Often, though, a dog will already have exhibited signs of the disease, like night vision loss, by the time a fundoscopic exam would clearly identify PRA.

However, a more accurate assessment can be made via an electroretinogram (ERG), which is an electrical evaluation of the response of the retina to varying flashes of light and color. This procedure does require sedation, as it involves placing a type of contact lens over the eye. This procedure is sensitive and accurate enough to detect changes in the retina, often before the vision has deteriorated to the point that the dog shows signs of Progressive Retinal Atrophy.

Treatment of Progressive Retinal Atrophy
There is no treatment for PRA, and no known way to slow the progression. Generally, it eventually progresses to blindness. There have been some studies on the use of Vitamin A therapy on the human parallel disease, retinitis pigmentosa, but no studies have been done to date on vitamin therapy in dogs.

Breeds Affected by PRA
Following are the breeds affected, type of PRA common within the breed, age of onset, genetic mode of inheritance, and presence of a genetic marker test for the breed.

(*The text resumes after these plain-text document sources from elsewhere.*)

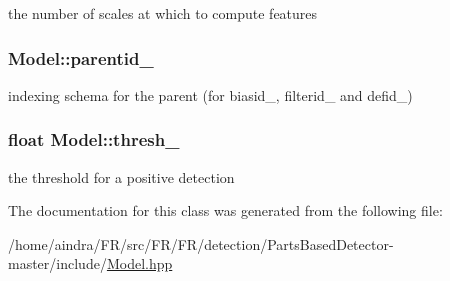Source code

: the number of scales at which to compute features 

\hypertarget{classModel_a4e1151fe7911f52ec75944eff1b257f4}{
\subsubsection[{parentid\-\_\-}]{ {\bf \-Model\-::parentid\-\_\-}}}\label{classModel_a4e1151fe7911f52ec75944eff1b257f4}


indexing schema for the parent (for biasid\-\_\-, filterid\-\_\- and defid\-\_\-) 

\hypertarget{classModel_ac2263c14bbd27a5fed433494354e2b02}{
\subsubsection[{thresh\-\_\-}]{\setlength{\rightskip}{0pt plus 5cm}float {\bf \-Model\-::thresh\-\_\-}}}\label{classModel_ac2263c14bbd27a5fed433494354e2b02}


the threshold for a positive detection 



\-The documentation for this class was generated from the following file\-:\begin{DoxyCompactItemize}
\item 
/home/aindra/\-F\-R/src/\-F\-R/\-F\-R/detection/\-Parts\-Based\-Detector-\/master/include/\hyperlink{Model_8hpp}{\-Model.\-hpp}\end{DoxyCompactItemize}
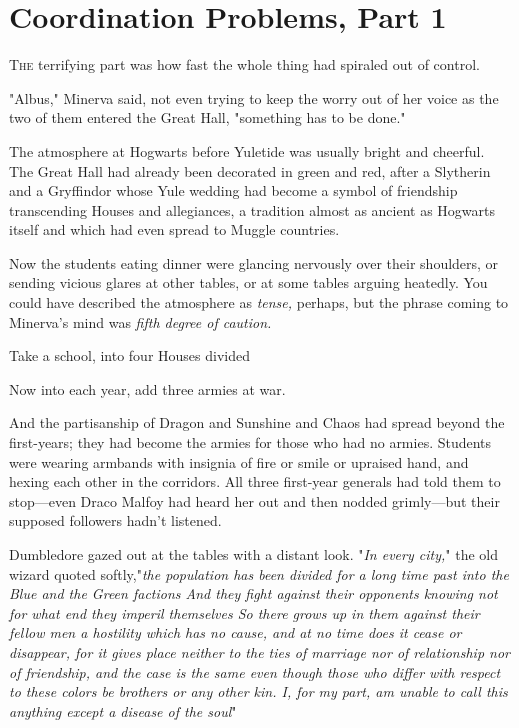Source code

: \chapter{Coordination Problems, Part 1}

\lettrine{T}{he} terrifying part was how fast the whole thing had spiraled out of control.

"Albus," Minerva said, not even trying to keep the worry out of her voice as
the two of them entered the Great Hall, "something has to be done."

The atmosphere at Hogwarts before Yuletide was usually bright and cheerful. The
Great Hall had already been decorated in green and red, after a Slytherin and a
Gryffindor whose Yule wedding had become a symbol of friendship transcending
Houses and allegiances, a tradition almost as ancient as Hogwarts itself and
which had even spread to Muggle countries.

Now the students eating dinner were glancing nervously over their shoulders, or
sending vicious glares at other tables, or at some tables arguing heatedly. You
could have described the atmosphere as \emph{tense,} perhaps, but the phrase
coming to Minerva's mind was \emph{fifth degree of caution.}

Take a school, into four Houses divided{\el}

Now into each year, add three armies at war.

And the partisanship of Dragon and Sunshine and Chaos had spread beyond the
first-years; they had become the armies for those who had no armies. Students
were wearing armbands with insignia of fire or smile or upraised hand, and
hexing each other in the corridors. All three first-year generals had told them
to stop---even Draco Malfoy had heard her out and then nodded grimly---but
their supposed followers hadn't listened.

Dumbledore gazed out at the tables with a distant look. "\emph{In every city,}"
the old wizard quoted softly,"\emph{the population has been divided for a long
time past into the Blue and the Green factions{\el} And they fight against
their opponents knowing not for what end they imperil themselves{\el} So
there grows up in them against their fellow men a hostility which has no cause,
and at no time does it cease or disappear, for it gives place neither to the
ties of marriage nor of relationship nor of friendship, and the case is the
same even though those who differ with respect to these colors be brothers or
any other kin. I, for my part, am unable to call this anything except a disease
of the soul{\el}}"

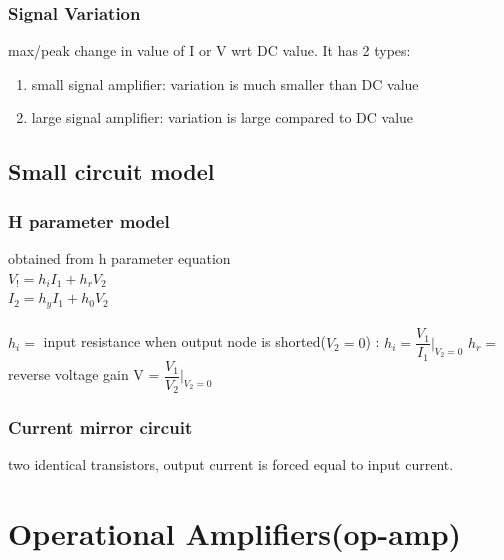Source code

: \documentclass[10pt, a4paper]{report}
\begin{document}
	\subsection{Signal Variation}
	max/peak change in value of I or V wrt DC value. It has 2 types:
	\begin{enumerate}
		\item small signal amplifier: variation is much smaller than DC value
		\item large signal amplifier: variation is large compared to DC value
	\end{enumerate}

	\section{Small circuit model}
	\subsection{H parameter model}
	obtained from h parameter equation\\
	$ V_! = h_i I_1 + h_r V_2 $ \\
	$ I_2 = h_y I_1 + h_0 V_2 $ \\\\
	
	$ h_i =  $ input resistance when output node is shorted($ V_2 = 0 $) : $ h_i = \dfrac{V_1}{I_1}|_{V_2=0} $
	$ h_r =  $ reverse voltage gain V = $ \dfrac{V_1}{V_2}|_{V_2 = 0} $
	
	\subsection{Current mirror circuit}
	two identical transistors, output current is forced equal to input current.\\
	
	
	\chapter{Operational Amplifiers(op-amp)}
	
\end{document}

Breed	Type of PRA	Age of Onset	Inheritance	Genetic Test?
Akita	rod-cone degeneration	1-3 yrs	autosomal recessive	No
American Eskimo Dog	rod-cone degeneration	1-3 yrs	autosomal recessive	Yes
Bullmastiff	Rhodopsin deficiency	variable	autosomal dominant	Yes
Cairn Terrier	rod-cone dysplasia	< 1 yr	autosomal recessive	No
Cocker Spaniel	rod-cone degeneration	3-6 yrs	autosomal recessive	Yes
Collie	rod-cone dysplasia	< 1 yr	autosomal recessive	No
Irish Setter	rod-cone dysplasia	< 1 yr	autosomal recessive	Yes
Labrador Retriever	rod-cone degeneration	4-6 yrs	autosomal recessive	Yes
Min. LH Dachshund	generalized PRA	6 mos	autosomal recessive	No
Miniature Poodle	rod-code degeneration	3-6 yrs	autosomal recessive	Yes
Miniature Schnauzer	rod-code degeneration	3-6 yrs	autosomal recessive	Yes
Norwegian Elkhound	early retinal degeneration	6 wks – 1 yr	autosomal recessive	Yes
Papillon	generalized PRA	variable	autosomal recessive	No
Samoyed	X-Linked PRA	3-5 yrs	X-Linked	Yes
Siberian Husky	X-Linked PRA	2-4 yrs	X-linked	Yes
Tibetan Spaniel	generalized PRA	3-5 yrs	autosomal recessive	No
Tibetan Terrier	generalized PRA	6-12 mos	autosomal recessive	No

Breeding Decisions
Dogs affected with PRA should obviously not be allowed to breed, and should be neutered or spayed. Since Progressive Retinal Atrophy is inherited genetically, parents and siblings of PRA-affected dogs should also not be bred, in the absence of complete genetic evaluation. Fortunately, with precise genetic tests now available for many breeds, affected and carrier dogs can be pinpointed prior to breeding decisions.